_PROBLEM STATEMENT_. Only some lines are wanted. Transcribe, exactly, the lines below from the line with "7.21 us: 1.03x" up to and including the line with "72.1 ms: 1.04x".
---------- RECORDS FOR THE EXERCISE ----------
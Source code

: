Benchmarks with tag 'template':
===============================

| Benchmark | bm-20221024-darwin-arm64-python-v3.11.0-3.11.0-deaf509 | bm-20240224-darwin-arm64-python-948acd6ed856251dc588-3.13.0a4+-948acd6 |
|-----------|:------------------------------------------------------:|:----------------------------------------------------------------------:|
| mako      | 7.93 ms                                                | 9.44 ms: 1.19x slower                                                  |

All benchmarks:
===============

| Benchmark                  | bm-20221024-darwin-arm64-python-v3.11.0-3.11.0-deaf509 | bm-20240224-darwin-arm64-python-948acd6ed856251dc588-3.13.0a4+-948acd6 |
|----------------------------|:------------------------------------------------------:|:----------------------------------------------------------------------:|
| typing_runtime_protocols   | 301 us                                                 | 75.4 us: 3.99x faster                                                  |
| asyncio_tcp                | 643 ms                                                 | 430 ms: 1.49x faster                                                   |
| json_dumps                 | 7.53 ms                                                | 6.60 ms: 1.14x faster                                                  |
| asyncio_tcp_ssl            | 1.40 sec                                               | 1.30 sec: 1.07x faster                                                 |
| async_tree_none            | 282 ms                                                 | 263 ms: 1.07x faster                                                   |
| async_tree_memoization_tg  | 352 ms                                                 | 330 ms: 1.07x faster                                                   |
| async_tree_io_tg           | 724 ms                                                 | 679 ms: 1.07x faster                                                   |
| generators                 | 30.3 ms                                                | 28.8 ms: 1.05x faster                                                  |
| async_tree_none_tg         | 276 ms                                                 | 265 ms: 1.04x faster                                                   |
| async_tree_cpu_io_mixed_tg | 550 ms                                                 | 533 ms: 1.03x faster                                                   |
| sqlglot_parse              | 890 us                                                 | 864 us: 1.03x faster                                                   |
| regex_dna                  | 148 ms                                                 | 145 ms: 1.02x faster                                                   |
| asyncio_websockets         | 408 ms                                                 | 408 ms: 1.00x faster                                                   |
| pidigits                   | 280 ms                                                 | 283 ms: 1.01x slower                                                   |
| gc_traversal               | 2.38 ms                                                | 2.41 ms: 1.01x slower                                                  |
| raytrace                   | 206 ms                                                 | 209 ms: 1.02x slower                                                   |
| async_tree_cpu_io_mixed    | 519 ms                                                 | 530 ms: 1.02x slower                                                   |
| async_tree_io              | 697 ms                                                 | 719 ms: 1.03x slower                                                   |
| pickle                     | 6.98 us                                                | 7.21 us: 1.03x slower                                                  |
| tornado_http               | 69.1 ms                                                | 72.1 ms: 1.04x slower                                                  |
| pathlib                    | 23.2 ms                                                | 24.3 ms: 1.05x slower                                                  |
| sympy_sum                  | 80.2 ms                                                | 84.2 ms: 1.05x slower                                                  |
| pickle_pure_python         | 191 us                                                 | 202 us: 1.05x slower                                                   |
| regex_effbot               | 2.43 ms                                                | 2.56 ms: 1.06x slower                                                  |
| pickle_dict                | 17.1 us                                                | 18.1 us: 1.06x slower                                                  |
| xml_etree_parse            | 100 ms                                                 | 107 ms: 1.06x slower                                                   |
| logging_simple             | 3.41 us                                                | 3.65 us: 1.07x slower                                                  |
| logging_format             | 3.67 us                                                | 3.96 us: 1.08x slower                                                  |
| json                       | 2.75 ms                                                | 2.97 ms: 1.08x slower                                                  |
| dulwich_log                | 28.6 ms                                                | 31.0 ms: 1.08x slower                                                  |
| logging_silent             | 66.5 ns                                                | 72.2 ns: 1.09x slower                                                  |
----------
_SOLUTION_.
| pickle                     | 6.98 us                                                | 7.21 us: 1.03x slower                                                  |
| tornado_http               | 69.1 ms                                                | 72.1 ms: 1.04x slower                                                  |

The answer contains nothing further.